| How to complete this task |
Within the entries below, find every line that has the string "DecValTok", then copy it.

| Entries supplied |
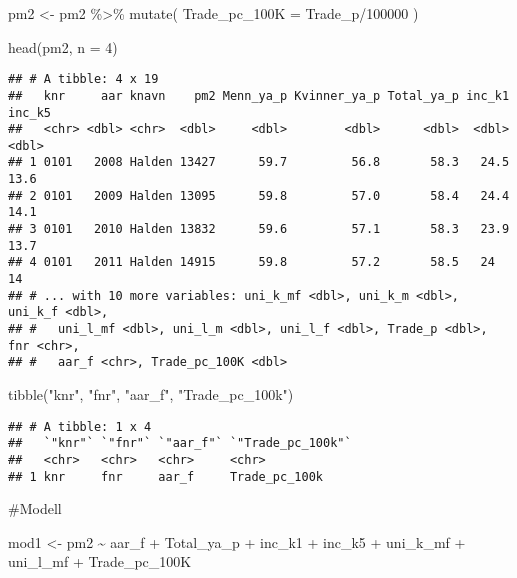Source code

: \documentclass[
]{article}
\newenvironment{Shaded}{\begin{snugshade}}{\end{snugshade}}
\newcommand{\AttributeTok}[1]{\textcolor[rgb]{0.77,0.63,0.00}{#1}}
\newcommand{\DecValTok}[1]{\textcolor[rgb]{0.00,0.00,0.81}{#1}}
\newcommand{\FunctionTok}[1]{\textcolor[rgb]{0.00,0.00,0.00}{#1}}
\newcommand{\NormalTok}[1]{#1}
\newcommand{\OtherTok}[1]{\textcolor[rgb]{0.56,0.35,0.01}{#1}}
\newcommand{\SpecialCharTok}[1]{\textcolor[rgb]{0.00,0.00,0.00}{#1}}
\newcommand{\StringTok}[1]{\textcolor[rgb]{0.31,0.60,0.02}{#1}}
\begin{document}
\begin{Shaded}
\begin{Highlighting}[]
\NormalTok{pm2 }\OtherTok{\textless{}{-}}\NormalTok{ pm2 }\SpecialCharTok{\%\textgreater{}\%} 
  \FunctionTok{mutate}\NormalTok{(}
    \AttributeTok{Trade\_pc\_100K =}\NormalTok{ Trade\_p}\SpecialCharTok{/}\DecValTok{100000}
\NormalTok{  ) }
\end{Highlighting}
\end{Shaded}

\begin{Shaded}
\begin{Highlighting}[]
\FunctionTok{head}\NormalTok{(pm2, }\AttributeTok{n =} \DecValTok{4}\NormalTok{)}
\end{Highlighting}
\end{Shaded}

\begin{verbatim}
## # A tibble: 4 x 19
##   knr     aar knavn    pm2 Menn_ya_p Kvinner_ya_p Total_ya_p inc_k1 inc_k5
##   <chr> <dbl> <chr>  <dbl>     <dbl>        <dbl>      <dbl>  <dbl>  <dbl>
## 1 0101   2008 Halden 13427      59.7         56.8       58.3   24.5   13.6
## 2 0101   2009 Halden 13095      59.8         57.0       58.4   24.4   14.1
## 3 0101   2010 Halden 13832      59.6         57.1       58.3   23.9   13.7
## 4 0101   2011 Halden 14915      59.8         57.2       58.5   24     14  
## # ... with 10 more variables: uni_k_mf <dbl>, uni_k_m <dbl>, uni_k_f <dbl>,
## #   uni_l_mf <dbl>, uni_l_m <dbl>, uni_l_f <dbl>, Trade_p <dbl>, fnr <chr>,
## #   aar_f <chr>, Trade_pc_100K <dbl>
\end{verbatim}

\begin{Shaded}
\begin{Highlighting}[]
\FunctionTok{tibble}\NormalTok{(}\StringTok{"knr"}\NormalTok{, }\StringTok{"fnr"}\NormalTok{, }\StringTok{"aar\_f"}\NormalTok{, }\StringTok{"Trade\_pc\_100k"}\NormalTok{)}
\end{Highlighting}
\end{Shaded}

\begin{verbatim}
## # A tibble: 1 x 4
##   `"knr"` `"fnr"` `"aar_f"` `"Trade_pc_100k"`
##   <chr>   <chr>   <chr>     <chr>            
## 1 knr     fnr     aar_f     Trade_pc_100k
\end{verbatim}

\#Modell

\begin{Shaded}
\begin{Highlighting}[]
\NormalTok{mod1 }\OtherTok{\textless{}{-}} \StringTok{\textquotesingle{}pm2 \textasciitilde{} aar\_f + Total\_ya\_p + inc\_k1 + inc\_k5 + uni\_k\_mf + uni\_l\_mf + Trade\_pc\_100K\textquotesingle{}}
\end{Highlighting}
\end{Shaded}
\end{document}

| Written solution |
\newcommand{\DecValTok}[1]{\textcolor[rgb]{0.00,0.00,0.81}{#1}}
    \AttributeTok{Trade\_pc\_100K =}\NormalTok{ Trade\_p}\SpecialCharTok{/}\DecValTok{100000}
\FunctionTok{head}\NormalTok{(pm2, }\AttributeTok{n =} \DecValTok{4}\NormalTok{)}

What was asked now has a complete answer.